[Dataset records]
#####

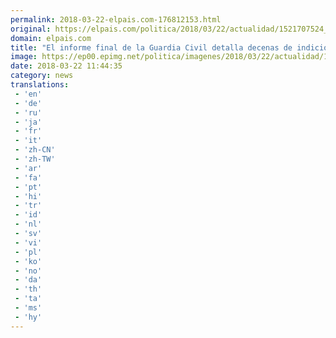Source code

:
 ```yaml
---
permalink: 2018-03-22-elpais.com-176812153.html
original: https://elpais.com/politica/2018/03/22/actualidad/1521707524_141564.html#?ref=rss&format=simple&link=link
domain: elpais.com
title: "El informe final de la Guardia Civil detalla decenas de indicios contra los líderes del ‘procés’"
image: https://ep00.epimg.net/politica/imagenes/2018/03/22/actualidad/1521707524_141564_1521707660_rrss_normal.jpg
date: 2018-03-22 11:44:35
category: news
translations: 
 - 'en'
 - 'de'
 - 'ru'
 - 'ja'
 - 'fr'
 - 'it'
 - 'zh-CN'
 - 'zh-TW'
 - 'ar'
 - 'fa'
 - 'pt'
 - 'hi'
 - 'tr'
 - 'id'
 - 'nl'
 - 'sv'
 - 'vi'
 - 'pl'
 - 'ko'
 - 'no'
 - 'da'
 - 'th'
 - 'ta'
 - 'ms'
 - 'hy'
---
```



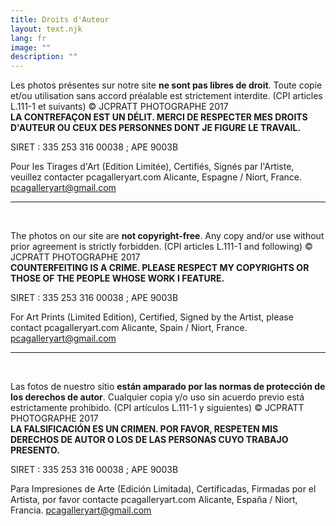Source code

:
 ```yaml
---
title: Droits d'Auteur
layout: text.njk
lang: fr
image: ""
description: ""
---
```

Les photos présentes sur notre site **ne sont pas libres de droit**. Toute copie et/ou utilisation sans accord préalable est strictement interdite. (CPI articles L.111-1 et suivants) © JCPRATT PHOTOGRAPHE 2017  
**LA CONTREFAÇON EST UN DÉLIT. MERCI DE RESPECTER MES DROITS D'AUTEUR OU CEUX DES PERSONNES DONT JE FIGURE LE TRAVAIL.**  

SIRET : 335 253 316 00038 ; APE 9003B  

Pour les Tirages d'Art (Edition Limitée), Certifiés, Signés par l'Artiste, veuillez contacter pcagalleryart.com Alicante, Espagne / Niort, France. pcagalleryart@gmail.com  

---------------------------------

&nbsp;

The photos on our site are **not copyright-free**. Any copy and/or use without prior agreement is strictly forbidden. (CPI articles L.111-1 and following) © JCPRATT PHOTOGRAPHE 2017  
**COUNTERFEITING IS A CRIME. PLEASE RESPECT MY COPYRIGHTS OR THOSE OF THE PEOPLE WHOSE WORK I FEATURE.**  

SIRET : 335 253 316 00038 ; APE 9003B  

For Art Prints (Limited Edition), Certified, Signed by the Artist, please contact pcagalleryart.com Alicante, Spain / Niort, France. pcagalleryart@gmail.com  


-------------------------------

&nbsp;

Las fotos de nuestro sitio **están amparado por las normas de protección de los derechos de autor**. Cualquier copia y/o uso sin acuerdo previo está estrictamente prohibido. (CPI artículos L.111-1 y siguientes) © JCPRATT PHOTOGRAPHE 2017  
**LA FALSIFICACIÓN ES UN CRIMEN. POR FAVOR, RESPETEN MIS DERECHOS DE AUTOR O LOS DE LAS PERSONAS CUYO TRABAJO PRESENTO.**  

SIRET : 335 253 316 00038 ; APE 9003B  

Para Impresiones de Arte (Edición Limitada), Certificadas, Firmadas por el Artista, por favor contacte pcagalleryart.com Alicante, España / Niort, Francia. pcagalleryart@gmail.com  
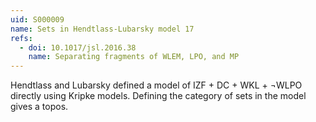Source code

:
 ```yaml
---
uid: S000009
name: Sets in Hendtlass-Lubarsky model 17
refs:
  - doi: 10.1017/jsl.2016.38
    name: Separating fragments of WLEM, LPO, and MP
---
```

Hendtlass and Lubarsky defined a model of IZF + DC + WKL + ¬WLPO directly using Kripke models. Defining the category of sets in the model gives a topos.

#####

WHAT YOU HAVE TO DO:
Restate all entries exactly; pictures stay out.

EXERCISE OUTPUT:
Source code

:
 ```yaml
---
permalink: 2018-03-22-elpais.com-176812153.html
original: https://elpais.com/politica/2018/03/22/actualidad/1521707524_141564.html#?ref=rss&format=simple&link=link
domain: elpais.com
title: "El informe final de la Guardia Civil detalla decenas de indicios contra los líderes del ‘procés’"
image: https://ep00.epimg.net/politica/imagenes/2018/03/22/actualidad/1521707524_141564_1521707660_rrss_normal.jpg
date: 2018-03-22 11:44:35
category: news
translations: 
 - 'en'
 - 'de'
 - 'ru'
 - 'ja'
 - 'fr'
 - 'it'
 - 'zh-CN'
 - 'zh-TW'
 - 'ar'
 - 'fa'
 - 'pt'
 - 'hi'
 - 'tr'
 - 'id'
 - 'nl'
 - 'sv'
 - 'vi'
 - 'pl'
 - 'ko'
 - 'no'
 - 'da'
 - 'th'
 - 'ta'
 - 'ms'
 - 'hy'
---
```



Source code

:
 ```yaml
---
title: Droits d'Auteur
layout: text.njk
lang: fr
image: ""
description: ""
---
```

Les photos présentes sur notre site **ne sont pas libres de droit**. Toute copie et/ou utilisation sans accord préalable est strictement interdite. (CPI articles L.111-1 et suivants) © JCPRATT PHOTOGRAPHE 2017  
**LA CONTREFAÇON EST UN DÉLIT. MERCI DE RESPECTER MES DROITS D'AUTEUR OU CEUX DES PERSONNES DONT JE FIGURE LE TRAVAIL.**  

SIRET : 335 253 316 00038 ; APE 9003B  

Pour les Tirages d'Art (Edition Limitée), Certifiés, Signés par l'Artiste, veuillez contacter pcagalleryart.com Alicante, Espagne / Niort, France. pcagalleryart@gmail.com  

---------------------------------

&nbsp;

The photos on our site are **not copyright-free**. Any copy and/or use without prior agreement is strictly forbidden. (CPI articles L.111-1 and following) © JCPRATT PHOTOGRAPHE 2017  
**COUNTERFEITING IS A CRIME. PLEASE RESPECT MY COPYRIGHTS OR THOSE OF THE PEOPLE WHOSE WORK I FEATURE.**  

SIRET : 335 253 316 00038 ; APE 9003B  

For Art Prints (Limited Edition), Certified, Signed by the Artist, please contact pcagalleryart.com Alicante, Spain / Niort, France. pcagalleryart@gmail.com  


-------------------------------

&nbsp;

Las fotos de nuestro sitio **están amparado por las normas de protección de los derechos de autor**. Cualquier copia y/o uso sin acuerdo previo está estrictamente prohibido. (CPI artículos L.111-1 y siguientes) © JCPRATT PHOTOGRAPHE 2017  
**LA FALSIFICACIÓN ES UN CRIMEN. POR FAVOR, RESPETEN MIS DERECHOS DE AUTOR O LOS DE LAS PERSONAS CUYO TRABAJO PRESENTO.**  

SIRET : 335 253 316 00038 ; APE 9003B  

Para Impresiones de Arte (Edición Limitada), Certificadas, Firmadas por el Artista, por favor contacte pcagalleryart.com Alicante, España / Niort, Francia. pcagalleryart@gmail.com  
Source code

:
 ```yaml
---
uid: S000009
name: Sets in Hendtlass-Lubarsky model 17
refs:
  - doi: 10.1017/jsl.2016.38
    name: Separating fragments of WLEM, LPO, and MP
---
```

Hendtlass and Lubarsky defined a model of IZF + DC + WKL + ¬WLPO directly using Kripke models. Defining the category of sets in the model gives a topos.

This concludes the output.